ACTION ITEM
Pictures aside, each entry has to be returned exactly as it stands.

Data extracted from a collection
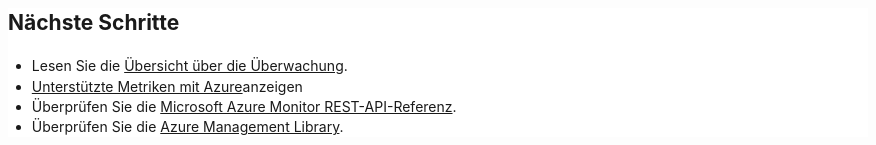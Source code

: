 ## <a name="next-steps"></a>Nächste Schritte
* Lesen Sie die [Übersicht über die Überwachung](monitoring-overview.md).
* [Unterstützte Metriken mit Azure](monitoring-supported-metrics.md)anzeigen
* Überprüfen Sie die [Microsoft Azure Monitor REST-API-Referenz](https://msdn.microsoft.com/library/azure/dn931943.aspx).
* Überprüfen Sie die [Azure Management Library](https://msdn.microsoft.com/library/azure/mt417623.aspx).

RESULT FOR THIS TASK
Source code

: ## <a name="next-steps"></a>Nächste Schritte
* Lesen Sie die [Übersicht über die Überwachung](monitoring-overview.md).
* [Unterstützte Metriken mit Azure](monitoring-supported-metrics.md)anzeigen
* Überprüfen Sie die [Microsoft Azure Monitor REST-API-Referenz](https://msdn.microsoft.com/library/azure/dn931943.aspx).
* Überprüfen Sie die [Azure Management Library](https://msdn.microsoft.com/library/azure/mt417623.aspx).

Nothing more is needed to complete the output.